With more than 3500 meter-scale optical components and 15,000 smaller-sized optical components being manufactured for the 192-beam laser in just over three years, NIF is bringing about a revolution in the US high-precision optics industry. NIF laser glass will be made via a continuous-pour method rather than in the batch process used in the past, for higher-quality glass at lower cost per unit. Larger machines, requiring fewer steps from start to finish, will be used for precision grinding and polishing operations. New 2-ft-diameter precision optical interferometers will bring unprecedented in-plant control of manufacturing processes on-line.

Stockpile Stewardship will benefit through higher-quality data thanks to private-sector innovations in manufacturing developed for NIF. Private-sector companies working on NIF are gaining knowledge that will result in better, cheaper non-defense-related products, such as flat-panel displays, instruments for controlling computer chip manufacture, and even ultraviolet-light-filtering windshields for automobiles.

Advanced experimental facilities such as NIF will provide the data to verify advanced computer codes that will come from the Accelerated Strategic Computing Initiative (ASCI). Computational capabilities must be increased by a factor of about one million because the problem of calculating aging effects inside a weapon is more difficult than designing the weapon in the first place. In designing a weapon, scientists can intentionally create symmetries that make calculating weapon performance easier. Aging processes such as corrosion or cracking violate these symmetries. Computer models must be able to handle three-dimensional problems with these additional or modified physical processes included.

New stewards needed

As facilities such as NIF and the computational modeling and simulation capabilities such as those under development in ASCI come into being, young scientists, engineers, and technicians must also develop skills and absorb experience and knowledge from their nuclear test-experienced mentors before they retire.
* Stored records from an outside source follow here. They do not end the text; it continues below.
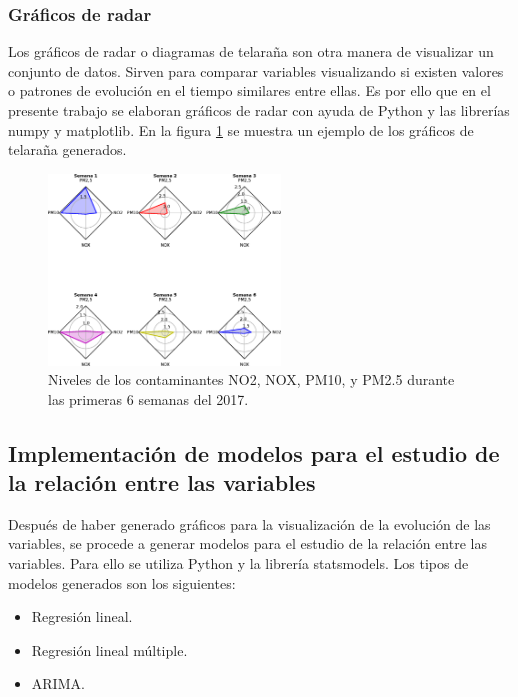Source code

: \subsubsection{Gráficos de radar}
Los gráficos de radar o diagramas de telaraña son otra manera de visualizar un conjunto de datos. Sirven para comparar variables visualizando si existen valores o patrones de evolución en el tiempo similares entre ellas. Es por ello que en el presente trabajo se elaboran gráficos de radar con ayuda de Python y las librerías numpy y matplotlib. En la figura \ref{grafico_de_telaraña} se muestra un ejemplo de los gráficos de telaraña generados.
\begin{figure}[h!]
\setcounter{figure}{1} %
\captionsetup{type=figure} %
\begin{center}
   \includegraphics[width=0.55\textwidth]{Contaminantes-2017.eps}
   \end{center}
    \caption{Niveles de los contaminantes NO2, NOX, PM10, y PM2.5 durante las primeras 6 semanas del 2017.}
    \label{grafico_de_telaraña}
\end{figure}

\subsection{Implementación de modelos para el estudio de la relación entre las variables}
Después de haber generado gráficos para la visualización de la evolución de las variables, se procede a generar modelos para el estudio de la relación entre las variables. Para ello se utiliza Python y la librería statsmodels. Los tipos de modelos generados son los siguientes:
\begin{itemize}
	\item Regresión lineal.
	\item Regresión lineal múltiple.
	\item ARIMA.
\end{itemize}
To attract the best people to Stockpile Stewardship, we must make them believe that the resources and facilities provided to do the job are equal to the task and worthy of serious commitment and hard work. When we partner with universities doing non-defense-related research in areas of serious scientific inquiry, young people working with advanced resources in advanced facilities develop skills that can be applied to solve complex problems such as wildfires, earthquakes, global warming, airline safety, drug design, and biomedical research. Stockpile Stewardship will attract some of these young people to the program, and they will bring with them their problem-solving skills.

The elements of a strong, secure future for our nation are tightly interwoven. More and more we see science and technology as rapidly changing interconnected areas of human endeavor. Technologies developed for the NIF laser may be useful in making better computer chips, which in turn makes the computational goals of Stockpile Stewardship more readily attainable. Better computational skills will put the USA at the forefront of information technology for the 21st century and also let us better assess the safety and reliability of our nuclear deterrent without further nuclear testing.

The safety and reliability of our stockpiled weapons finally rests on our willingness to provide the resources and facilities to ensure the success of our stewardship program. We must sustain this historic commitment, as we did the Apollo and Manhattan projects. o

Click here to enlarge image

The $1.2 billion National Ignition Facility, now under construction at Lawrence Livermore National Laboratory, is scheduled to start initial operations in 2001, with final construction to be complete in 2003.